# HOW TO COMPLETE THIS TASK
Write the records out once more, so that nothing differs from the original.

# Collected data
■ ■ ■ ■ ■ ■ ■

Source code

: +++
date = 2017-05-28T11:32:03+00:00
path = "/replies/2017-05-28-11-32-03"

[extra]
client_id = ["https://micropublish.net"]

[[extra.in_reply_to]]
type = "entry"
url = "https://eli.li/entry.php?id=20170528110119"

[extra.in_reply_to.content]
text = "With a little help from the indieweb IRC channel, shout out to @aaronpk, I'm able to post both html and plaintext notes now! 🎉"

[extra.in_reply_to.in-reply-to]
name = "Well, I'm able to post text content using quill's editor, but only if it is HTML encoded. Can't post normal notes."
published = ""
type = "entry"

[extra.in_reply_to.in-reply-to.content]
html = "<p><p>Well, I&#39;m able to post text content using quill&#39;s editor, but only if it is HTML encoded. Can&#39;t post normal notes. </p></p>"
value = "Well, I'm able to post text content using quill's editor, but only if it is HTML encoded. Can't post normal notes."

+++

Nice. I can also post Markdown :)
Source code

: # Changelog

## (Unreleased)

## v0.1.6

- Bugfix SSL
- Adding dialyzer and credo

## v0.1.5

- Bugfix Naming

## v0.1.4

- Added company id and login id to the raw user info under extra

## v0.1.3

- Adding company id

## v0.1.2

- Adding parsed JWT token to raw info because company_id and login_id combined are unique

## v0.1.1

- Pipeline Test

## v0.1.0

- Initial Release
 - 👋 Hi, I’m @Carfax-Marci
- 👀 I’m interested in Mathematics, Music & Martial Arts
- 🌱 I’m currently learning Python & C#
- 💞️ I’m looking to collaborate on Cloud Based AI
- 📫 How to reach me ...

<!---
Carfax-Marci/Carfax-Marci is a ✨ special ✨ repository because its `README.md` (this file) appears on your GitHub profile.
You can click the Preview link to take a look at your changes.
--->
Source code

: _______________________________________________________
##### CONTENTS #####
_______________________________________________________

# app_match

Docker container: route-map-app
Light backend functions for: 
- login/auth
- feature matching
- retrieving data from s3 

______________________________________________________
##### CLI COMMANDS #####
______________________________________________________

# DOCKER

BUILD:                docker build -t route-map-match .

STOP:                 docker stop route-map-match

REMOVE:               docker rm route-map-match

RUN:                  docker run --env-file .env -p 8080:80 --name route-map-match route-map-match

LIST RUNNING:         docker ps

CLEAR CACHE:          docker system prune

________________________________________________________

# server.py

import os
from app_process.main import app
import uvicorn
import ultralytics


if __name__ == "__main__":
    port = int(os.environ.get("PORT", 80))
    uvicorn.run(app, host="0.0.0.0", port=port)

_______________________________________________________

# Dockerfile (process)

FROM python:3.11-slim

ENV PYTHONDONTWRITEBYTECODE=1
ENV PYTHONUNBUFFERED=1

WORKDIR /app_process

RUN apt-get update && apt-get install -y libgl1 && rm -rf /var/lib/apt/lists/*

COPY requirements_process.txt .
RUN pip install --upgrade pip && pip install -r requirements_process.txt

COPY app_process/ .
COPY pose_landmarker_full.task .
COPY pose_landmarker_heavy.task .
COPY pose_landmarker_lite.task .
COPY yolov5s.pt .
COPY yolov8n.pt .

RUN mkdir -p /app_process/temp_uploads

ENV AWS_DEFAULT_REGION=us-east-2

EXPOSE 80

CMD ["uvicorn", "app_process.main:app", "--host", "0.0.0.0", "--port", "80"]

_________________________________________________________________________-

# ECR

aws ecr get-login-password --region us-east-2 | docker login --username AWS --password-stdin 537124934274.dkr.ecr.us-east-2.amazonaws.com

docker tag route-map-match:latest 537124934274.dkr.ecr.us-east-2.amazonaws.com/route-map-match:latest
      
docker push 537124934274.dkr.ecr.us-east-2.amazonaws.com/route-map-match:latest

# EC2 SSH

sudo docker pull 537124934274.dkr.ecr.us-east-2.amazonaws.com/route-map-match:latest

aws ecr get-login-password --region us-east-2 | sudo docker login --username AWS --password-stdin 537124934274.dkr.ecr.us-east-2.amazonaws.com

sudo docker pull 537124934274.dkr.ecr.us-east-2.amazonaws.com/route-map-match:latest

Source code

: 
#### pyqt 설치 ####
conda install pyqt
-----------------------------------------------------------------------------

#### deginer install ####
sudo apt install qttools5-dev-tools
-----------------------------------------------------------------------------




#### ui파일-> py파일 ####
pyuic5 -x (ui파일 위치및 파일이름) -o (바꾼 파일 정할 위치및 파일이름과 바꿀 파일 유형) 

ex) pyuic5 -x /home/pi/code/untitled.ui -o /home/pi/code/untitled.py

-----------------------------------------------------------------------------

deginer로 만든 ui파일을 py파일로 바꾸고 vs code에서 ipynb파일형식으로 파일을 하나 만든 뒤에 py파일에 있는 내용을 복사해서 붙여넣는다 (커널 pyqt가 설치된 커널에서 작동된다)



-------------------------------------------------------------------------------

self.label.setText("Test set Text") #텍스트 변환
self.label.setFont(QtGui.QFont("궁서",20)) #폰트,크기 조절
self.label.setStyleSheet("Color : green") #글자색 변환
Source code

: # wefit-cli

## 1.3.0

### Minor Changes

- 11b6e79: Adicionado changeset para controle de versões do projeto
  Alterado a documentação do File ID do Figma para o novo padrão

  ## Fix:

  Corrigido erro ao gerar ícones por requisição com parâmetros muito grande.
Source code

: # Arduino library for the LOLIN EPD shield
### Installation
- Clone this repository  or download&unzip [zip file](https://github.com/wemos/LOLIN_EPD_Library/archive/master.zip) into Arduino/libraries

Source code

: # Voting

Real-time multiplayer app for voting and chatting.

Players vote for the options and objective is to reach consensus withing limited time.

■ ■ ■ ■ ■ ■ ■

# ANSWER TO THE EXERCISE
Source code

: +++
date = 2017-05-28T11:32:03+00:00
path = "/replies/2017-05-28-11-32-03"

[extra]
client_id = ["https://micropublish.net"]

[[extra.in_reply_to]]
type = "entry"
url = "https://eli.li/entry.php?id=20170528110119"

[extra.in_reply_to.content]
text = "With a little help from the indieweb IRC channel, shout out to @aaronpk, I'm able to post both html and plaintext notes now! 🎉"

[extra.in_reply_to.in-reply-to]
name = "Well, I'm able to post text content using quill's editor, but only if it is HTML encoded. Can't post normal notes."
published = ""
type = "entry"

[extra.in_reply_to.in-reply-to.content]
html = "<p><p>Well, I&#39;m able to post text content using quill&#39;s editor, but only if it is HTML encoded. Can&#39;t post normal notes. </p></p>"
value = "Well, I'm able to post text content using quill's editor, but only if it is HTML encoded. Can't post normal notes."

+++

Nice. I can also post Markdown :)
Source code

: # Changelog

## (Unreleased)

## v0.1.6

- Bugfix SSL
- Adding dialyzer and credo

## v0.1.5

- Bugfix Naming

## v0.1.4

- Added company id and login id to the raw user info under extra

## v0.1.3

- Adding company id

## v0.1.2

- Adding parsed JWT token to raw info because company_id and login_id combined are unique

## v0.1.1

- Pipeline Test

## v0.1.0

- Initial Release
 - 👋 Hi, I’m @Carfax-Marci
- 👀 I’m interested in Mathematics, Music & Martial Arts
- 🌱 I’m currently learning Python & C#
- 💞️ I’m looking to collaborate on Cloud Based AI
- 📫 How to reach me ...

<!---
Carfax-Marci/Carfax-Marci is a ✨ special ✨ repository because its `README.md` (this file) appears on your GitHub profile.
You can click the Preview link to take a look at your changes.
--->
Source code

: _______________________________________________________
##### CONTENTS #####
_______________________________________________________

# app_match

Docker container: route-map-app
Light backend functions for: 
- login/auth
- feature matching
- retrieving data from s3 

______________________________________________________
##### CLI COMMANDS #####
______________________________________________________

# DOCKER

BUILD:                docker build -t route-map-match .

STOP:                 docker stop route-map-match

REMOVE:               docker rm route-map-match

RUN:                  docker run --env-file .env -p 8080:80 --name route-map-match route-map-match

LIST RUNNING:         docker ps

CLEAR CACHE:          docker system prune

________________________________________________________

# server.py

import os
from app_process.main import app
import uvicorn
import ultralytics


if __name__ == "__main__":
    port = int(os.environ.get("PORT", 80))
    uvicorn.run(app, host="0.0.0.0", port=port)

_______________________________________________________

# Dockerfile (process)

FROM python:3.11-slim

ENV PYTHONDONTWRITEBYTECODE=1
ENV PYTHONUNBUFFERED=1

WORKDIR /app_process

RUN apt-get update && apt-get install -y libgl1 && rm -rf /var/lib/apt/lists/*

COPY requirements_process.txt .
RUN pip install --upgrade pip && pip install -r requirements_process.txt

COPY app_process/ .
COPY pose_landmarker_full.task .
COPY pose_landmarker_heavy.task .
COPY pose_landmarker_lite.task .
COPY yolov5s.pt .
COPY yolov8n.pt .

RUN mkdir -p /app_process/temp_uploads

ENV AWS_DEFAULT_REGION=us-east-2

EXPOSE 80

CMD ["uvicorn", "app_process.main:app", "--host", "0.0.0.0", "--port", "80"]

_________________________________________________________________________-

# ECR

aws ecr get-login-password --region us-east-2 | docker login --username AWS --password-stdin 537124934274.dkr.ecr.us-east-2.amazonaws.com

docker tag route-map-match:latest 537124934274.dkr.ecr.us-east-2.amazonaws.com/route-map-match:latest
      
docker push 537124934274.dkr.ecr.us-east-2.amazonaws.com/route-map-match:latest

# EC2 SSH

sudo docker pull 537124934274.dkr.ecr.us-east-2.amazonaws.com/route-map-match:latest

aws ecr get-login-password --region us-east-2 | sudo docker login --username AWS --password-stdin 537124934274.dkr.ecr.us-east-2.amazonaws.com

sudo docker pull 537124934274.dkr.ecr.us-east-2.amazonaws.com/route-map-match:latest

Source code

: 
#### pyqt 설치 ####
conda install pyqt
-----------------------------------------------------------------------------

#### deginer install ####
sudo apt install qttools5-dev-tools
-----------------------------------------------------------------------------




#### ui파일-> py파일 ####
pyuic5 -x (ui파일 위치및 파일이름) -o (바꾼 파일 정할 위치및 파일이름과 바꿀 파일 유형) 

ex) pyuic5 -x /home/pi/code/untitled.ui -o /home/pi/code/untitled.py

-----------------------------------------------------------------------------

deginer로 만든 ui파일을 py파일로 바꾸고 vs code에서 ipynb파일형식으로 파일을 하나 만든 뒤에 py파일에 있는 내용을 복사해서 붙여넣는다 (커널 pyqt가 설치된 커널에서 작동된다)



-------------------------------------------------------------------------------

self.label.setText("Test set Text") #텍스트 변환
self.label.setFont(QtGui.QFont("궁서",20)) #폰트,크기 조절
self.label.setStyleSheet("Color : green") #글자색 변환
Source code

: # wefit-cli

## 1.3.0

### Minor Changes

- 11b6e79: Adicionado changeset para controle de versões do projeto
  Alterado a documentação do File ID do Figma para o novo padrão

  ## Fix:

  Corrigido erro ao gerar ícones por requisição com parâmetros muito grande.
Source code

: # Arduino library for the LOLIN EPD shield
### Installation
- Clone this repository  or download&unzip [zip file](https://github.com/wemos/LOLIN_EPD_Library/archive/master.zip) into Arduino/libraries

Source code

: # Voting

Real-time multiplayer app for voting and chatting.

Players vote for the options and objective is to reach consensus withing limited time.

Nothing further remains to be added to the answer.